Takarız annem. Sen neyi dersen onu alırız.” Fazla kalmıyor ışıltı gözlerinde, yerini artık alıştığımız matlık alıyor. Ben de uyum sağlıyorum geçmişten anı çekip çıkarma oyununa.

“Ne kadar çok lavanta koymuşsun sandığa. Elime bile sinmiş. Hatırlıyor musun -nasıl da salaksın-sandığa konacak yeni bir şey aldığında mutlaka dibine kadar çıkarırdın içindekileri. Bütün ev lavanta kokardı. Hatırlamıyor -gözü hâlâ mat- ama gülümsüyor yine de koku bahsini kim sevmez ki.

“Hepsinin üzerinde kimin olduğu yazıyor sakın kavga etmeyin emi, siz evlenmeden ben ölürsem.”

Ağzından yel alsın demiyorum, aman anne aşk olsun o nasıl laf da.

Allah seni sana unutturmadan…

En sevdiği ritüeldi. Yeni alınanın da üzerine kime ait olacağı yazılır, boşaltılan sandığa ağırdan hafife doğru yerleştirilirdi. Annemin derin tahminlerine göre önce gitme ihtimali-benimkiler hep en altta kalırdı- olanınkiler üstlerde seyrederdi ezilmeden. O kadar da uzun kalamıyorum ben oralarda. Dönüyorum günümüze. Çantamın yanına sıkıştırdığım defteri alıyorum elime.


“Gonca Erence

26 Şubat 2010

12 Rebiülevvel 1431

Melike hayatımı yazayım diye bugün bu defteri ve kalemi verdi bana. Böyle bir defterim vardı küçükken. Aynı renk. Mavi ciltli. Babam sobaya atmıştı Cengiz’i okuldan gelirken arkamda görmüştü de.” Kendini unutmaya gelmemiş sıra henüz, anahtarı kapının üzerinde unutma fazları, muhtemel…
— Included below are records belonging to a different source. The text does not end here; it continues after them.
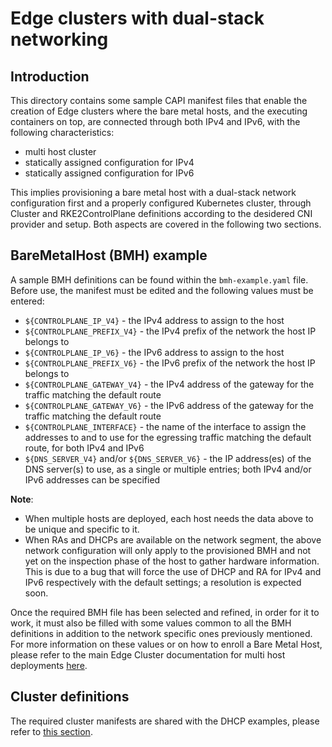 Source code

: # Edge clusters with dual-stack networking

## Introduction

This directory contains some sample CAPI manifest files that enable the creation of Edge clusters where the bare metal hosts, and the executing containers on top, are connected through both IPv4 and IPv6, with the following characteristics:
- multi host cluster
- statically assigned configuration for IPv4
- statically assigned configuration for IPv6

This implies provisioning a bare metal host with a dual-stack network configuration first and a properly configured Kubernetes cluster, through Cluster and RKE2ControlPlane definitions according to the desidered CNI provider and setup. Both aspects are covered in the following two sections.


## BareMetalHost (BMH) example

A sample BMH definitions can be found within the `bmh-example.yaml` file. Before use, the manifest must be edited and the following values must be entered:

- `${CONTROLPLANE_IP_V4}` - the IPv4 address to assign to the host
- `${CONTROLPLANE_PREFIX_V4}` - the IPv4 prefix of the network the host IP belongs to
- `${CONTROLPLANE_IP_V6}` - the IPv6 address to assign to the host
- `${CONTROLPLANE_PREFIX_V6}` - the IPv6 prefix of the network the host IP belongs to
- `${CONTROLPLANE_GATEWAY_V4}` - the IPv4 address of the gateway for the traffic matching the default route
- `${CONTROLPLANE_GATEWAY_V6}` - the IPv6 address of the gateway for the traffic matching the default route
- `${CONTROLPLANE_INTERFACE}` - the name of the interface to assign the addresses to and to use for the egressing traffic matching the default route, for both IPv4 and IPv6
- `${DNS_SERVER_V4}` and/or `${DNS_SERVER_V6}` - the IP address(es) of the DNS server(s) to use, as a single or multiple entries; both IPv4 and/or IPv6 addresses can be specified


**Note**:
 * When multiple hosts are deployed, each host needs the data above to be unique and specific to it.
 * When RAs and DHCPs are available on the network segment, the above network configuration will only apply to the provisioned BMH and not yet on the inspection phase of the host to gather hardware information. This is due to a bug that will force the use of DHCP and RA for IPv4 and IPv6 respectively with the default settings; a resolution is expected soon.

Once the required BMH file has been selected and refined, in order for it to work, it must also be filled with some values common to all the BMH definitions in addition to the network specific ones previously mentioned. For more information on these values or on how to enroll a Bare Metal Host, please refer to the main Edge Cluster documentation for multi host deployments [here](https://github.com/suse-edge/atip/tree/main/telco-examples/edge-clusters#example-2---deploy-a-multi-node-ha-cluster-using-metal3-metallb-and-the-image-generated).


## Cluster definitions

The required cluster manifests are shared with the DHCP examples, please refer to [this section](../../../dhcp/dual-stack/multi-node/README.md#Cluster-definitions).

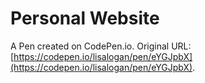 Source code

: # Personal Website

A Pen created on CodePen.io. Original URL: [https://codepen.io/lisalogan/pen/eYGJpbX](https://codepen.io/lisalogan/pen/eYGJpbX).


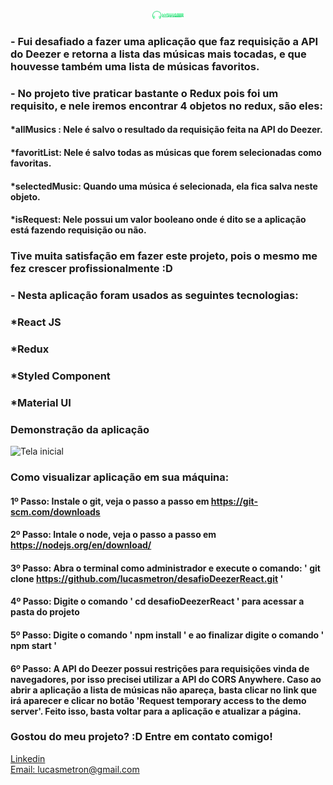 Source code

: <div align="center">
  <img src="./src/assets/logo.svg" alt="Podcastr logo" style='width: 50px'>
  
</div>

### - Fui desafiado a fazer uma aplicação que faz requisição a API do Deezer e retorna a lista das músicas mais tocadas, e que houvesse também uma lista de músicas favoritos. 
### - No projeto tive praticar bastante o Redux pois foi um requisito, e nele iremos encontrar 4 objetos no redux, são eles:
#### *allMusics : Nele é salvo o resultado da requisição feita na API do Deezer.
#### *favoritList: Nele é salvo todas as músicas que forem selecionadas como favoritas.
#### *selectedMusic: Quando uma música é selecionada, ela fica salva neste objeto.
#### *isRequest: Nele possui um valor booleano onde é dito se a aplicação está fazendo requisição ou não.

### Tive muita satisfação em fazer este projeto, pois o mesmo me fez crescer profissionalmente :D
### - Nesta aplicação foram usados as seguintes tecnologias:

### *React JS
### *Redux
### *Styled Component
### *Material UI


### Demonstração da aplicação
![Tela inicial](./assets/gifs/show2.gif)


### Como visualizar aplicação em sua máquina:

#### 1º Passo: Instale o git, veja o passo a passo em https://git-scm.com/downloads
#### 2º Passo: Intale o node, veja o passo a passo em https://nodejs.org/en/download/
#### 3º Passo: Abra o terminal como administrador e execute o comando: ' git clone https://github.com/lucasmetron/desafioDeezerReact.git '
#### 4º Passo: Digite o comando ' cd desafioDeezerReact ' para acessar a pasta do projeto
#### 5º Passo: Digite o comando ' npm install ' e ao finalizar digite o comando ' npm start '
#### 6º Passo: A API do Deezer possui restrições para requisições vinda de navegadores, por isso precisei utilizar a API do CORS Anywhere. Caso ao abrir a aplicação a lista de músicas não apareça, basta clicar no link que irá aparecer e clicar no botão 'Request temporary access to the demo server'. Feito isso, basta voltar para a aplicação e atualizar a página. 


### Gostou do meu projeto? :D Entre em contato comigo! 
[Linkedin](https://www.linkedin.com/in/lucas-rosa-058683102/) <br/>
[Email: lucasmetron@gmail.com](mailto:lucasmetron@gmail.com)
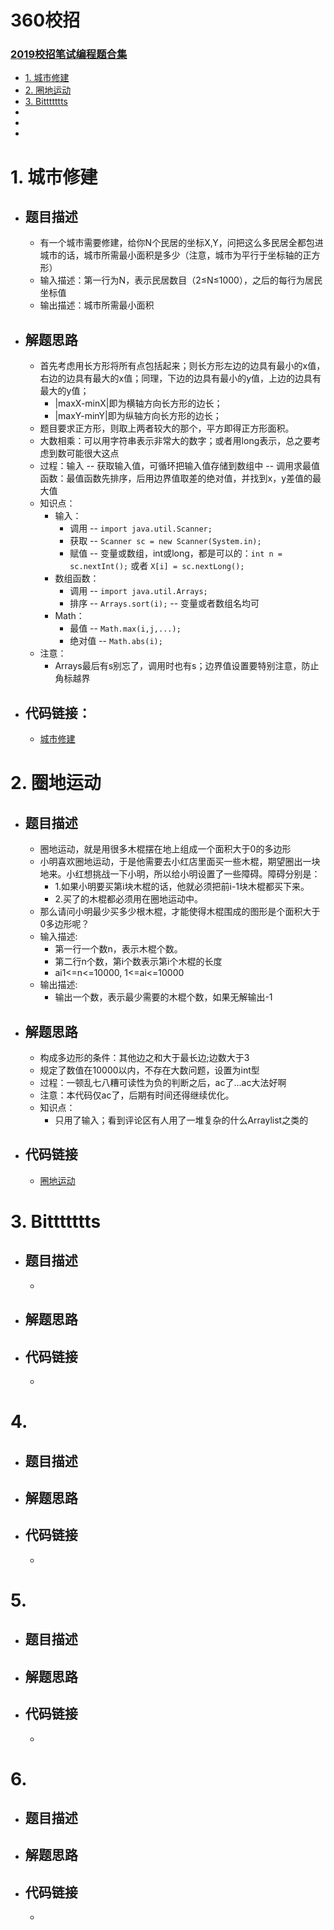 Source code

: # 360校招  

### [2019校招笔试编程题合集](https://www.nowcoder.com/test/17906015/summary)
<!-- GFM-TOC -->
* [1. 城市修建](#1-城市修建)
* [2. 圈地运动](#2-圈地运动)
* [3. Bittttttts](#3-bittttttts)
* []()
* []()
* []()
<!-- GFM-TOC -->



# 1. 城市修建
- ## 题目描述
  - 有一个城市需要修建，给你N个民居的坐标X,Y，问把这么多民居全都包进城市的话，城市所需最小面积是多少（注意，城市为平行于坐标轴的正方形）
  - 输入描述：第一行为N，表示民居数目（2≤N≤1000），之后的每行为居民坐标值
  - 输出描述：城市所需最小面积

- ## 解题思路
  - 首先考虑用长方形将所有点包括起来；则长方形左边的边具有最小的x值，右边的边具有最大的x值；同理，下边的边具有最小的y值，上边的边具有最大的y值；
    - |maxX-minX|即为横轴方向长方形的边长；
    - |maxY-minY|即为纵轴方向长方形的边长；
  - 题目要求正方形，则取上两者较大的那个，平方即得正方形面积。
  - 大数相乘：可以用字符串表示非常大的数字；或者用long表示，总之要考虑到数可能很大这点
  - 过程：输入 -- 获取输入值，可循环把输入值存储到数组中 -- 调用求最值函数：最值函数先排序，后用边界值取差的绝对值，并找到x，y差值的最大值 
  - 知识点：
    - 输入：
      - 调用 -- `import java.util.Scanner;`
      - 获取 -- `Scanner sc = new Scanner(System.in);`
      - 赋值 -- 变量或数组，int或long，都是可以的：`int n = sc.nextInt();` 或者 `X[i] = sc.nextLong();`      
    - 数组函数：
      - 调用 -- `import java.util.Arrays;`
      - 排序 -- `Arrays.sort(i);` -- 变量或者数组名均可
    - Math：
      - 最值 -- `Math.max(i,j,...);`
      - 绝对值 -- `Math.abs(i);`
  - 注意：
    - Arrays最后有s别忘了，调用时也有s；边界值设置要特别注意，防止角标越界

- ## 代码链接：
  - [城市修建](https://github.com/anliux/PracticePool/blob/master/360campus/src/191_%E5%9F%8E%E5%B8%82%E4%BF%AE%E5%BB%BA.java)



# 2. 圈地运动
- ## 题目描述
  - 圈地运动，就是用很多木棍摆在地上组成一个面积大于0的多边形
  - 小明喜欢圈地运动，于是他需要去小红店里面买一些木棍，期望圈出一块地来。小红想挑战一下小明，所以给小明设置了一些障碍。障碍分别是：
    - 1.如果小明要买第i块木棍的话，他就必须把前i-1块木棍都买下来。
    - 2.买了的木棍都必须用在圈地运动中。
  - 那么请问小明最少买多少根木棍，才能使得木棍围成的图形是个面积大于0多边形呢？
  - 输入描述:
    - 第一行一个数n，表示木棍个数。
    - 第二行n个数，第i个数表示第i个木棍的长度
    - ai1<=n<=10000, 1<=ai<=10000
  - 输出描述:
    - 输出一个数，表示最少需要的木棍个数，如果无解输出-1

- ## 解题思路
  - 构成多边形的条件：其他边之和大于最长边;边数大于3
  - 规定了数值在10000以内，不存在大数问题，设置为int型
  - 过程：一顿乱七八糟可读性为负的判断之后，ac了...ac大法好啊
  - 注意：本代码仅ac了，后期有时间还得继续优化。
  - 知识点：
    - 只用了输入；看到评论区有人用了一堆复杂的什么Arraylist之类的

- ## 代码链接
  - [圈地运动](https://github.com/anliux/PracticePool/blob/master/360campus/src/192_%E5%9C%88%E5%9C%B0%E8%BF%90%E5%8A%A8.java)



# 3. Bittttttts
- ## 题目描述
  - 

- ## 解题思路


- ## 代码链接
  - []()



# 4. 
- ## 题目描述

- ## 解题思路


- ## 代码链接
  - []()



# 5. 
- ## 题目描述

- ## 解题思路


- ## 代码链接
  - []()
 
 
 
# 6. 
- ## 题目描述

- ## 解题思路


- ## 代码链接
  - []()
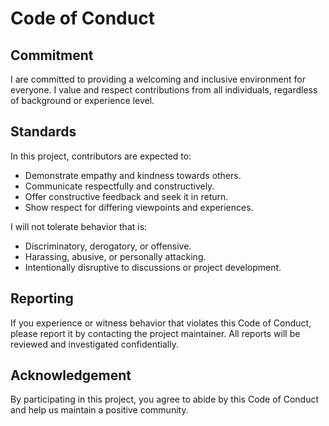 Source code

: # **Code of Conduct**

## Commitment

I are committed to providing a welcoming and inclusive environment for everyone. I value and respect contributions from all individuals, regardless of background or experience level.

## Standards

In this project, contributors are expected to:

- Demonstrate empathy and kindness towards others.
- Communicate respectfully and constructively.
- Offer constructive feedback and seek it in return.
- Show respect for differing viewpoints and experiences.

I will not tolerate behavior that is:

- Discriminatory, derogatory, or offensive.
- Harassing, abusive, or personally attacking.
- Intentionally disruptive to discussions or project development.

## Reporting

If you experience or witness behavior that violates this Code of Conduct, please report it by contacting the project maintainer. All reports will be reviewed and investigated confidentially.

## Acknowledgement

By participating in this project, you agree to abide by this Code of Conduct and help us maintain a positive community.

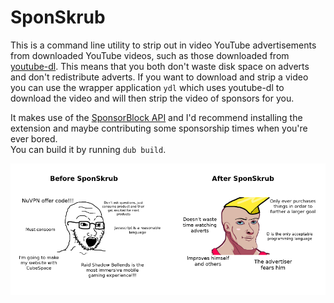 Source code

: # SponSkrub
This is a command line utility to strip out in video YouTube advertisements from downloaded YouTube videos, such as those downloaded from [youtube-dl](https://ytdl-org.github.io/youtube-dl/index.html). This means that you both don't waste disk space on adverts and don't redistribute adverts. If you want to download and strip a video you can use the wrapper application `ydl` which uses youtube-dl to download the video and will then strip the video of sponsors for you. 

It makes use of the [SponsorBlock API](https://github.com/ajayyy/SponsorBlockServer#api-docs) and I'd recommend installing the extension and maybe contributing some sponsorship times when you're ever bored.  
You can build it by running `dub build`.

![before and after SponSkrub](repo_images/before_after.png)
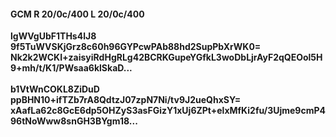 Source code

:#### GCM R 20/0c/400 L 20/0c/400
**lgWVgUbF1THs4lJ8**<br/>**9f5TuWVSKjGrz8c60h96GYPcwPAb88hd2SupPbXrWK0=**<br/>**Nk2k2WCKI+zaisyiRdHgRLg42BCRKGupeYGfkL3woDbLjrAyF2qQEOol5H9+mh/t/K1/PWsaa6klSkaD...**<br/><br/>
**b1VtWnCOKL8ZiDuD**<br/>**ppBHN10+ifTZb7rA8QdtzJ07zpN7Ni/tv9J2ueQhxSY=**<br/>**xAafLa62c8GcE6dp5OHZyS3asFGizY1xUj6ZPt+elxMfKi2fu/3Ujme9cmP496tNoWww8snGH3BYgm18...**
“Yüce dağ başında yanar bir ışık

Düşmüşüm derdine, olmuşum aşık

Ağ buğday benizlim, zülfün dolaşık

Dividim kalemim yazarım

…”



EBE

Önlüğümü sırtıma, eldivenlerimi elime geçirdiğimde, fetüslerin bir süreliğine gömüldükleri ana rahminden kopma vakti gelmiş demektir. Tersten de okunsa düzden de okunsa aynıdır değişmez: "Ebe!" Gündüz, gece, iftar, bayram; namütenahi zamanlarda avucuma düşerler, annelerinden önce yer ederim gözlerine, dimağlarına; siyah, beyaz, griden ibaret bulanık resimlerde. Anne, ebe, ebeanne… İki kadın; biri ilk durağı, bu dünyayla arasındaki köprü. Diğeri ilk fiziksel teması, köprüsüne kavuşturanı… Bundandır belki annelerine atfettikleri kadar kutsiyet atfetmeleri bana da. Ve yine aynı sebeptendir sanırım her sıkıştıklarında sunturlu küfürlerden nasiplendirmeleri...”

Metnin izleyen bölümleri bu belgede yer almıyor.